REPUBLIKA.CO.ID, JAKARTA -- Suatu ketika--yang belakangan diketahui menjelang wafatnya--Nabi Muhammad SAW mengumpulkan para sahabatnya. Kepada mereka, Rasulullah SAW menuturkan pesan.
"Wahai kaum Muslimin, sesungguhnya aku merupakan nabi, pemberi nasihat, dan mengajak kepada Allah atas izin-Nya. Bagi kalian, aku tidak berdaya seperti saudara yang sebapak dan seibu. Maka siapa saja di antara kalian yang pernah aku sakiti, bangkitlah dan balaslah aku, sebelum datang nanti pada Hari Kiamat kelak," sabda beliau.
Mendengarkan itu, seluruh sahabat diam, tak berucap sepatah kata pun. Tiga kali berturut-turut Nabi SAW mengimbau siapa saja di antara mereka agar membalaskan perbuatan yang pernah dilakukannya setimpal.
Tiba-tiba, berdirilah seorang sahabat. Namanya, 'Ukasyah. Dia lantas menghampiri Rasulullah SAW dan berkata, "Wahai Rasulullah, jika tidak engkau imbau orang-orang tiga kali, tentu tidak ada yang berani membuatku untuk datang kepadamu."

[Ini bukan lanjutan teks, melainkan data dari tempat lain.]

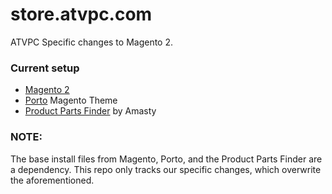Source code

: # store.atvpc.com

ATVPC Specific changes to Magento 2.

### Current setup

  * [Magento 2](https://magento.com/)
  * [Porto](https://themeforest.net/item/porto-ultimate-responsive-magento-theme/9725864) Magento Theme
  * [Product Parts Finder](https://amasty.com/product-parts-finder-for-magento-2.html) by Amasty

### NOTE:
The base install files from Magento, Porto, and the Product Parts Finder are a dependency. This repo only 
tracks our specific changes, which overwrite the aforementioned.
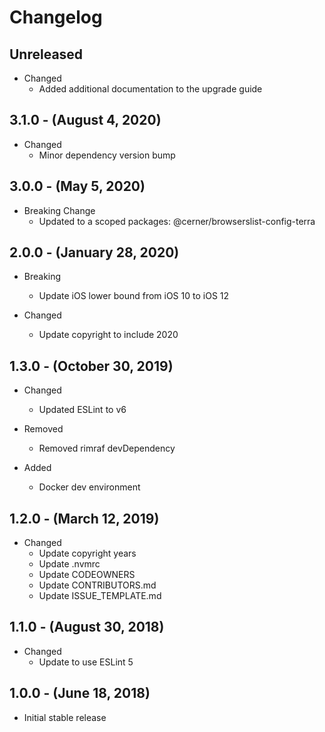 # Changelog

## Unreleased

* Changed
  * Added additional documentation to the upgrade guide

## 3.1.0 - (August 4, 2020)

* Changed
  * Minor dependency version bump

## 3.0.0 - (May 5, 2020)

* Breaking Change
  * Updated to a scoped packages: @cerner/browserslist-config-terra

## 2.0.0 - (January 28, 2020)

* Breaking
  * Update iOS lower bound from iOS 10 to iOS 12

* Changed
  * Update copyright to include 2020

## 1.3.0 - (October 30, 2019)

* Changed
  * Updated ESLint to v6

* Removed
  * Removed rimraf devDependency

* Added
  * Docker dev environment

## 1.2.0 - (March 12, 2019)

* Changed
  * Update copyright years
  * Update .nvmrc
  * Update CODEOWNERS
  * Update CONTRIBUTORS.md
  * Update ISSUE_TEMPLATE.md

## 1.1.0 - (August 30, 2018)

* Changed
  * Update to use ESLint 5

## 1.0.0 - (June 18, 2018)

* Initial stable release
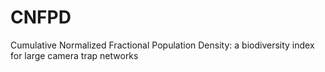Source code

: # CNFPD
Cumulative Normalized Fractional Population Density: a biodiversity index for large camera trap networks

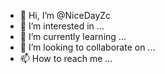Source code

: - 👋 Hi, I’m @NiceDayZc
- 👀 I’m interested in ...
- 🌱 I’m currently learning ...
- 💞️ I’m looking to collaborate on ...
- 📫 How to reach me ...

<!---
NiceDayZc/NiceDayZc is a ✨ special ✨ repository because its `README.md` (this file) appears on your GitHub profile.
You can click the Preview link to take a look at your changes.
--->

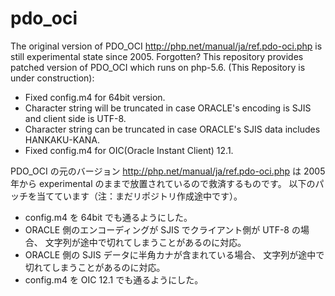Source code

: pdo_oci
=======

The original version of PDO_OCI <http://php.net/manual/ja/ref.pdo-oci.php> 
is still experimental state since 2005. Forgotten? 
This repository provides patched version of PDO_OCI which runs on php-5.6.
(This Repository is under construction):

* Fixed config.m4 for 64bit version.
* Character string will be truncated 
  in case ORACLE's encoding is SJIS and client side is UTF-8.
* Character string can be truncated 
  in case ORACLE's SJIS data includes HANKAKU-KANA.
* Fixed config.m4 for OIC(Oracle Instant Client) 12.1.

PDO_OCI の元のバージョン <http://php.net/manual/ja/ref.pdo-oci.php> 
は 2005 年から experimental のままで放置されているので救済するものです。
以下のパッチを当てています（注：まだリポジトリ作成途中です）。

* config.m4 を 64bit でも通るようにした。
* ORACLE 側のエンコーディングが SJIS でクライアント側が UTF-8 の場合、
  文字列が途中で切れてしまうことがあるのに対応。
* ORACLE 側の SJIS データに半角カナが含まれている場合、
  文字列が途中で切れてしまうことがあるのに対応。
* config.m4 を OIC 12.1 でも通るようにした。
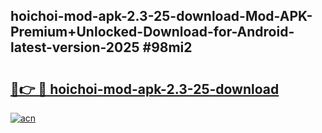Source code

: ## hoichoi-mod-apk-2.3-25-download-Mod-APK-Premium+Unlocked-Download-for-Android-latest-version-2025 #98mi2

# <h2><a href="https://andorid.site?title=hoichoi-mod-apk-2.3-25-download&ref=12M">🔗👉 🔴 hoichoi-mod-apk-2.3-25-download</a></h2>

[![acn](https://github.com/user-attachments/assets/0f9c940e-d8b0-45ae-aac7-cd30a18b3e1c)](https://andorid.site?title=hoichoi-mod-apk-2.3-25-download&ref=12M)

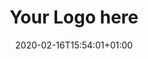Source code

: ---
title: "Your Logo here"
date: 2020-02-16T15:54:01+01:00
image: "sponsors/your_logo_here/Your-Logo-here.png"
draft: true
---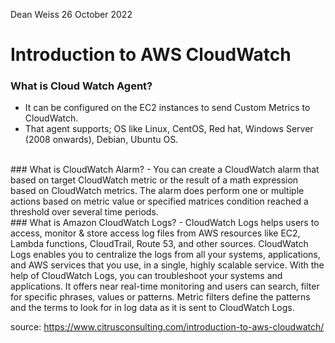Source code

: Dean Weiss
26 October 2022

# Introduction to AWS CloudWatch

### What is Cloud Watch Agent?
  - It can be configured on the EC2 instances to send Custom Metrics to CloudWatch. <br>
  - That agent supports; OS like Linux, CentOS, Red hat, Windows Server (2008 onwards), Debian, Ubuntu OS.
<br>
### What is CloudWatch Alarm?
  - You can create a CloudWatch alarm that based on target CloudWatch metric or the result of a math expression based on CloudWatch metrics. The alarm does perform one or multiple actions based on metric value or specified matrices condition reached a threshold over several time periods.
<br>
### What is Amazon CloudWatch Logs?
  - CloudWatch Logs helps users to access, monitor & store access log files from AWS resources like EC2, Lambda functions, CloudTrail, Route 53, and other sources. CloudWatch Logs enables you to centralize the logs from all your systems, applications, and AWS services that you use, in a single, highly scalable service. With the help of CloudWatch Logs, you can troubleshoot your systems and applications. It offers near real-time monitoring and users can search, filter for specific phrases, values or patterns. Metric filters define the patterns and the terms to look for in log data as it is sent to CloudWatch Logs. <br>

source: https://www.citrusconsulting.com/introduction-to-aws-cloudwatch/
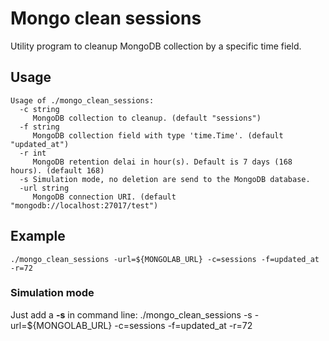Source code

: # Mongo clean sessions
Utility program to cleanup MongoDB collection by a specific time field. 

## Usage
    Usage of ./mongo_clean_sessions:
      -c string
         MongoDB collection to cleanup. (default "sessions")
      -f string
         MongoDB collection field with type 'time.Time'. (default "updated_at")
      -r int
         MongoDB retention delai in hour(s). Default is 7 days (168 hours). (default 168)
      -s Simulation mode, no deletion are send to the MongoDB database.
      -url string
         MongoDB connection URI. (default "mongodb://localhost:27017/test")

## Example
    ./mongo_clean_sessions -url=${MONGOLAB_URL} -c=sessions -f=updated_at -r=72

### Simulation mode
Just add a **-s** in command line:
    ./mongo_clean_sessions -s -url=${MONGOLAB_URL} -c=sessions -f=updated_at -r=72
    
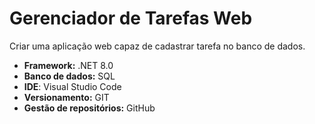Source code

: # Gerenciador de Tarefas Web
Criar uma aplicação web capaz de cadastrar tarefa no banco de dados.

- **Framework:** .NET 8.0
- **Banco de dados:** SQL
- **IDE**: Visual Studio Code
- **Versionamento:** GIT
- **Gestão de repositórios:** GitHub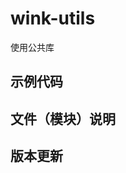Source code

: <!--
 * @Author: t_winkjqzhang
 * @Date: 2022-04-02 11:58:36
 * @LastEditTime: 2022-04-14 01:40:14
 * @Description: Do not edit
-->

# wink-utils

使用公共库

## 示例代码

## 文件（模块）说明

<TYPEDOC />

## 版本更新

<CHANGELOG />

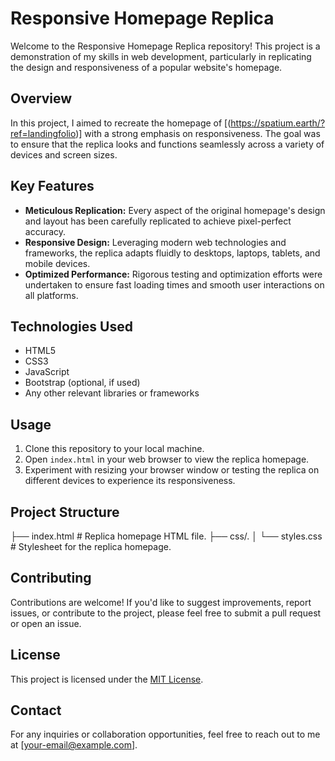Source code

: # Responsive Homepage Replica

Welcome to the Responsive Homepage Replica repository! This project is a demonstration of my skills in web development, particularly in replicating the design and responsiveness of a popular website's homepage.

## Overview

In this project, I aimed to recreate the homepage of [(https://spatium.earth/?ref=landingfolio)] with a strong emphasis on responsiveness. The goal was to ensure that the replica looks and functions seamlessly across a variety of devices and screen sizes.

## Key Features

- **Meticulous Replication:** Every aspect of the original homepage's design and layout has been carefully replicated to achieve pixel-perfect accuracy.
- **Responsive Design:** Leveraging modern web technologies and frameworks, the replica adapts fluidly to desktops, laptops, tablets, and mobile devices.
- **Optimized Performance:** Rigorous testing and optimization efforts were undertaken to ensure fast loading times and smooth user interactions on all platforms.

## Technologies Used

- HTML5
- CSS3
- JavaScript
- Bootstrap (optional, if used)
- Any other relevant libraries or frameworks

## Usage

1. Clone this repository to your local machine.
2. Open `index.html` in your web browser to view the replica homepage.
3. Experiment with resizing your browser window or testing the replica on different devices to experience its responsiveness.

## Project Structure

├── index.html # Replica homepage HTML file.
├── css/.
│ └── styles.css # Stylesheet for the replica homepage.

## Contributing

Contributions are welcome! If you'd like to suggest improvements, report issues, or contribute to the project, please feel free to submit a pull request or open an issue.

## License

This project is licensed under the [MIT License](LICENSE).

## Contact

For any inquiries or collaboration opportunities, feel free to reach out to me at [your-email@example.com].
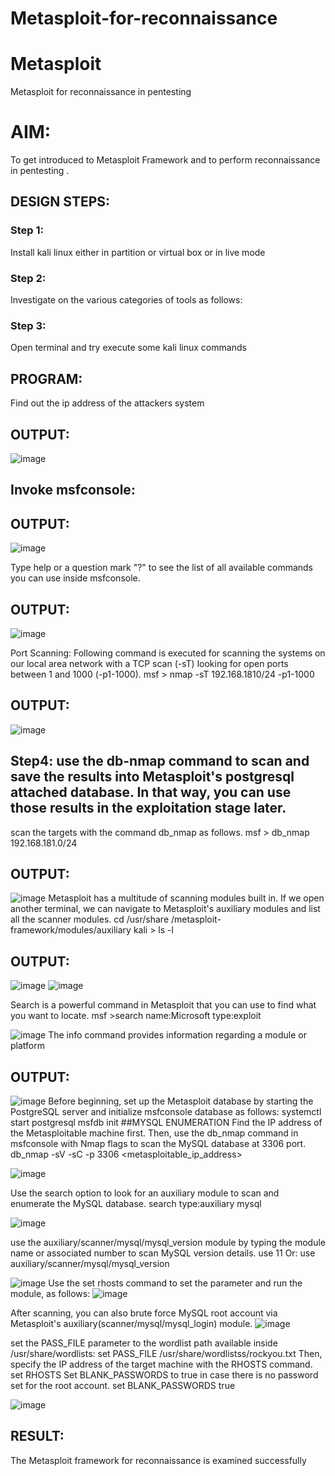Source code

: # Metasploit-for-reconnaissance
# Metasploit
Metasploit for reconnaissance in pentesting

# AIM:

To get introduced to Metasploit Framework and to  perform reconnaissance  in pentesting .

## DESIGN STEPS:

### Step 1:

Install kali linux either in partition or virtual box or in live mode

### Step 2:

Investigate on the various categories of tools as follows:

### Step 3:

Open terminal and try execute some kali linux commands

## PROGRAM:
Find out the ip address of the attackers system

## OUTPUT:
![image](https://github.com/Prasanth9025/Metasploit-for-reconnaissance/assets/118343686/68142247-95c9-4239-bef0-aa2d9452b265)
## Invoke msfconsole:
## OUTPUT:
![image](https://github.com/Prasanth9025/Metasploit-for-reconnaissance/assets/118343686/072d4232-2f3c-4826-abd8-2640a4d46156)

Type help or a question mark "?" to see the list of all available commands you can use inside msfconsole.

## OUTPUT:
![image](https://github.com/Prasanth9025/Metasploit-for-reconnaissance/assets/118343686/ab944410-c851-4b16-98b0-46c17881bffe)

Port Scanning: Following command is executed for scanning the systems on our local area network with a TCP scan (-sT) looking for open ports between 1 and 1000 (-p1-1000). msf > nmap -sT 192.168.1810/24 -p1-1000

## OUTPUT:
![image](https://github.com/Prasanth9025/Metasploit-for-reconnaissance/assets/118343686/040ce2ff-2218-49bc-8431-af45a6a857da)

## Step4: use the db-nmap command to scan and save the results into Metasploit's postgresql attached database. In that way, you can use those results in the exploitation stage later.

scan the targets with the command db_nmap as follows. msf > db_nmap 192.168.181.0/24

## OUTPUT:
![image](https://github.com/Prasanth9025/Metasploit-for-reconnaissance/assets/118343686/2c49935a-82d0-4874-855f-6094d37771f6)
Metasploit has a multitude of scanning modules built in. If we open another terminal, we can navigate to Metasploit's auxiliary modules and list all the scanner modules. cd /usr/share /metasploit-framework/modules/auxiliary kali > ls -l

## OUTPUT:
![image](https://github.com/Prasanth9025/Metasploit-for-reconnaissance/assets/118343686/82ec2957-e232-4162-b6a9-54887871e7d1)
![image](https://github.com/Prasanth9025/Metasploit-for-reconnaissance/assets/118343686/3458a2af-908d-4243-98ee-71647309494b)

Search is a powerful command in Metasploit that you can use to find what you want to locate. msf >search name:Microsoft type:exploit

![image](https://github.com/Prasanth9025/Metasploit-for-reconnaissance/assets/118343686/2d32b083-bd1d-49fa-9b5b-853d98e92696)
The info command provides information regarding a module or platform

## OUTPUT:
![image](https://github.com/Prasanth9025/Metasploit-for-reconnaissance/assets/118343686/ebe829ee-37e1-4f91-8696-636d18377373)
Before beginning, set up the Metasploit database by starting the PostgreSQL server and initialize msfconsole database as follows: systemctl start postgresql msfdb init ##MYSQL ENUMERATION Find the IP address of the Metasploitable machine first. Then, use the db_nmap command in msfconsole with Nmap flags to scan the MySQL database at 3306 port. db_nmap -sV -sC -p 3306 <metasploitable_ip_address>

![image](https://github.com/Prasanth9025/Metasploit-for-reconnaissance/assets/118343686/77a2377a-aafc-4c72-bb0b-6d497970ba64)

Use the search option to look for an auxiliary module to scan and enumerate the MySQL database. search type:auxiliary mysql

![image](https://github.com/Prasanth9025/Metasploit-for-reconnaissance/assets/118343686/27d562d1-791e-414c-9a7c-d3d6c352cafd)

use the auxiliary/scanner/mysql/mysql_version module by typing the module name or associated number to scan MySQL version details. use 11 Or: use auxiliary/scanner/mysql/mysql_version

![image](https://github.com/Prasanth9025/Metasploit-for-reconnaissance/assets/118343686/892f3151-f891-48e2-a628-3b1c7d12ec56)
Use the set rhosts command to set the parameter and run the module, as follows:
![image](https://github.com/Prasanth9025/Metasploit-for-reconnaissance/assets/118343686/4343c960-2b91-401a-b9bc-c4a0fb1edd4d)

After scanning, you can also brute force MySQL root account via Metasploit's auxiliary(scanner/mysql/mysql_login) module.
![image](https://github.com/Prasanth9025/Metasploit-for-reconnaissance/assets/118343686/ad50a7f2-fbcb-4633-bc83-a62541513065)

set the PASS_FILE parameter to the wordlist path available inside /usr/share/wordlists: set PASS_FILE /usr/share/wordlistss/rockyou.txt Then, specify the IP address of the target machine with the RHOSTS command. set RHOSTS Set BLANK_PASSWORDS to true in case there is no password set for the root account. set BLANK_PASSWORDS true

![image](https://github.com/Prasanth9025/Metasploit-for-reconnaissance/assets/118343686/545f3f5b-65c0-49f8-88db-34c9d0f606d8)

## RESULT:
The Metasploit framework for reconnaissance is  examined successfully
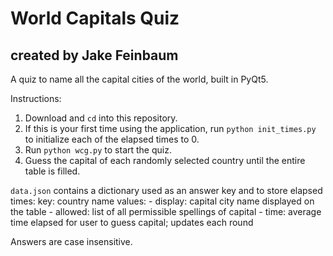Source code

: # World Capitals Quiz
## created by Jake Feinbaum
  
A quiz to name all the capital cities of the world, built in PyQt5.

Instructions:
  1. Download and `cd` into this repository.
  2. If this is your first time using the application, run `python init_times.py` to initialize each of the elapsed times to 0.
  3. Run `python wcg.py` to start the quiz.
  4. Guess the capital of each randomly selected country until the entire table is filled.
 
`data.json` contains a dictionary used as an answer key and to store elapsed times:
	key: country name
	values:
		- display: capital city name displayed on the table
		- allowed: list of all permissible spellings of capital
		- time: average time elapsed for user to guess capital; updates each round

Answers are case insensitive.
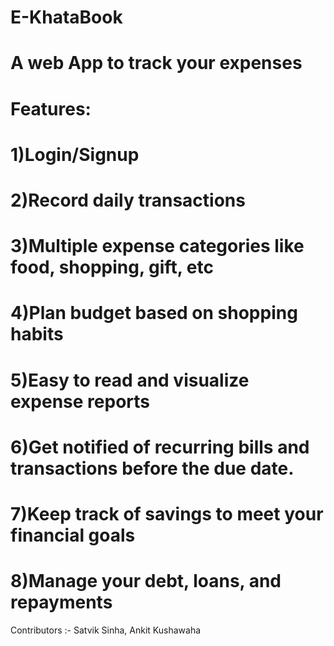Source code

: # E-KhataBook
# A web App to track your expenses
# Features: 
# 1)Login/Signup
# 2)Record daily transactions
# 3)Multiple expense categories like food, shopping, gift, etc
# 4)Plan budget based on shopping habits
# 5)Easy to read and visualize expense reports
# 6)Get notified of recurring bills and transactions before the due date.
# 7)Keep track of savings to meet your financial goals
# 8)Manage your debt, loans, and repayments


Contributors :- Satvik Sinha, Ankit Kushawaha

"Apa yang engkau inginkan, wahai 'Ukasyah?" tanya Nabi SAW.
'Ukasyah kemudian menuturkan kesaksiannya pada waktu Perang Badar silam. Dia mengingat, saat itu unta yang ditungganginya tiba-tiba lepas kendali, sehingga mendahului unta Nabi SAW. Malahan, 'Ukasyah sempat sedikit keluar dari rombongan pasukan Muslimin.
"Ketika aku turun dari untaku dan mendekat ke arah engkau, saat itulah mendadak engkau mengayunkan cambuk, sehingga mengenai tubuhku. Aku tidak tahu saat itu, apakah engkau bermaksud mencambukku atau unta," tutur dia.
Nabi SAW memahami duduk perkaranya. Maka beliau menyuruh Bilal bin Rabah untuk meminta sebuah cambuk dari Fathimah di rumahnya. Putri Nabi SAW sempat heran, untuk apa Bilal meminta cambuk, sedangkan yang disuruh tidak menjelaskan apa-apa.
Di masjid, para sahabat sudah berkerumun. Mereka sesungguhnya menahan amarah terhadap 'Ukasyah. Mengapa pria ini sampai tega meminta qisash, yakni hendak menghukum Nabi SAW dengan cambuk? Namun, Rasulullah SAW sudah bertindak tegas. Balasan sudah semestinya ditunaikan. Jangan sampai ada hal itu menjadi perkara di akhirat kelak.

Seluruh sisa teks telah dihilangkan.